Records excerpted from a collection

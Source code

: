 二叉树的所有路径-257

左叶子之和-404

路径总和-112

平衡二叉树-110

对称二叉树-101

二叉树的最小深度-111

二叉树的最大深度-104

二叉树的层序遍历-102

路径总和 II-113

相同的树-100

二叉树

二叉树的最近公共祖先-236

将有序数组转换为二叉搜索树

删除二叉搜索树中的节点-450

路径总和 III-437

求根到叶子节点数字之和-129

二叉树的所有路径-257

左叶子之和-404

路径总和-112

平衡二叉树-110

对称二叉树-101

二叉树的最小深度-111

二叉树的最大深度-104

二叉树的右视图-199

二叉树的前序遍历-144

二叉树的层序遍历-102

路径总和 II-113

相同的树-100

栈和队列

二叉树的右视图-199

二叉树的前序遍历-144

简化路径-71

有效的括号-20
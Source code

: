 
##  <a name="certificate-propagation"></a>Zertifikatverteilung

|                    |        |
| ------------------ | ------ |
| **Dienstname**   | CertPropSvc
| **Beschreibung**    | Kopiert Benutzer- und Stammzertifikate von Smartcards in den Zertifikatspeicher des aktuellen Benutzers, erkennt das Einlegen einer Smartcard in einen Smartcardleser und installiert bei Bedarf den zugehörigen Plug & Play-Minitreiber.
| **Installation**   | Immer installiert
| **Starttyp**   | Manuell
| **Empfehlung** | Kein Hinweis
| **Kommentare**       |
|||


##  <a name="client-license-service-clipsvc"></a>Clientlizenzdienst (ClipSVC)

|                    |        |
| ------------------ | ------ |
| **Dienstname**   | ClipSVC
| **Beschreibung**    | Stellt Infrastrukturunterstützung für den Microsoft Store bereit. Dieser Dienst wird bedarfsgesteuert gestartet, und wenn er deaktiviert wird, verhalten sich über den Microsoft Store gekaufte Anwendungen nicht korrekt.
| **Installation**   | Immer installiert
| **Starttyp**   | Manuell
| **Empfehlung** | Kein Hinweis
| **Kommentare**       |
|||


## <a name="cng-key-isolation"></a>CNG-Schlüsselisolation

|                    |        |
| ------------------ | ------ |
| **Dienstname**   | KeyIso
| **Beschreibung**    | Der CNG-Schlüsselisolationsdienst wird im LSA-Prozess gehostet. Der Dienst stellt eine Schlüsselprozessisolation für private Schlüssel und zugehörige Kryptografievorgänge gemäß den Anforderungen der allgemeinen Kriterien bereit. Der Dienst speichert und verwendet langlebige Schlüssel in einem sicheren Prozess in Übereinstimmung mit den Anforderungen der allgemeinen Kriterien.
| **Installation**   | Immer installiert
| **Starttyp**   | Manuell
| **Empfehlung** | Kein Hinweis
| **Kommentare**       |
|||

Your instructions
Please count how many lines in the preceding records hold the word "Dienstname", then give only that number.

Result below
3